## Task description
Every line below from the one with "analytic contour plots." through the one with "Postgres will make" should be retyped exactly, both ends included; no other lines and no pictures.

[Records drawn from a dataset]

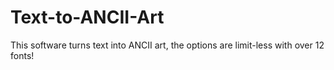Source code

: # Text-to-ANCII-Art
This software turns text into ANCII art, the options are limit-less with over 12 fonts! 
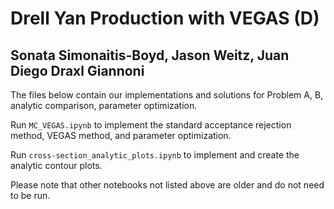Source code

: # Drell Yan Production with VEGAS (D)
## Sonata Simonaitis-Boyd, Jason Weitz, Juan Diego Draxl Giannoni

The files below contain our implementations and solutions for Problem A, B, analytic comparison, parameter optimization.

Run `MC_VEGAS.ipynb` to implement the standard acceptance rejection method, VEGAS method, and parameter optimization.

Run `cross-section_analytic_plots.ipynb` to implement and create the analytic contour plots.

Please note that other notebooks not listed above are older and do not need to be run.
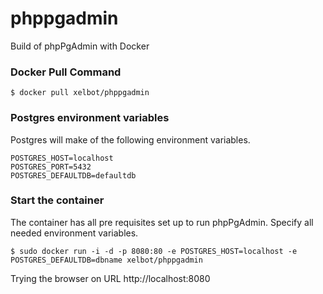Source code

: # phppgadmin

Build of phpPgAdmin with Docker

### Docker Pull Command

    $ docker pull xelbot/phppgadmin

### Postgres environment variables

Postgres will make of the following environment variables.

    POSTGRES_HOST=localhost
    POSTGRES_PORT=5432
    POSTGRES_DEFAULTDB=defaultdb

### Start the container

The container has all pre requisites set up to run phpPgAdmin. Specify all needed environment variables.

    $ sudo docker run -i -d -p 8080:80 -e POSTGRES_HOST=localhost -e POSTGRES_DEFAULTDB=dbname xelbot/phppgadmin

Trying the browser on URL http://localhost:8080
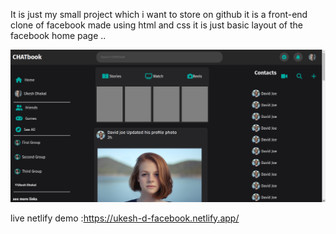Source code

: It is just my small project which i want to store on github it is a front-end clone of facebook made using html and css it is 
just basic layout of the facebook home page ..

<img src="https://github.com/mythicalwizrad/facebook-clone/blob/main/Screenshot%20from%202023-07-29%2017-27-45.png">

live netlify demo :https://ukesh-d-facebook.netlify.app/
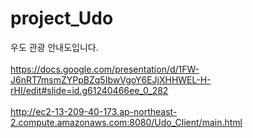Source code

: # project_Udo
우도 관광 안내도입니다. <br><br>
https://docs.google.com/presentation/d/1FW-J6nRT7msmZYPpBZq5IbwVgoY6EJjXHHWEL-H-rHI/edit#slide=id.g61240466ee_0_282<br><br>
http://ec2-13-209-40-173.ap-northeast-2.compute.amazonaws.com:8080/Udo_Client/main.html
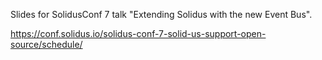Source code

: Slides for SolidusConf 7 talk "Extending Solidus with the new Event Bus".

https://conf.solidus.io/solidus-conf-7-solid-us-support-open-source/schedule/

## Exercise output
Run `cross-section_analytic_plots.ipynb` to implement and create the analytic contour plots.

Please note that other notebooks not listed above are older and do not need to be run.
Source code

: # phppgadmin

Build of phpPgAdmin with Docker

### Docker Pull Command

    $ docker pull xelbot/phppgadmin

### Postgres environment variables

Postgres will make of the following environment variables.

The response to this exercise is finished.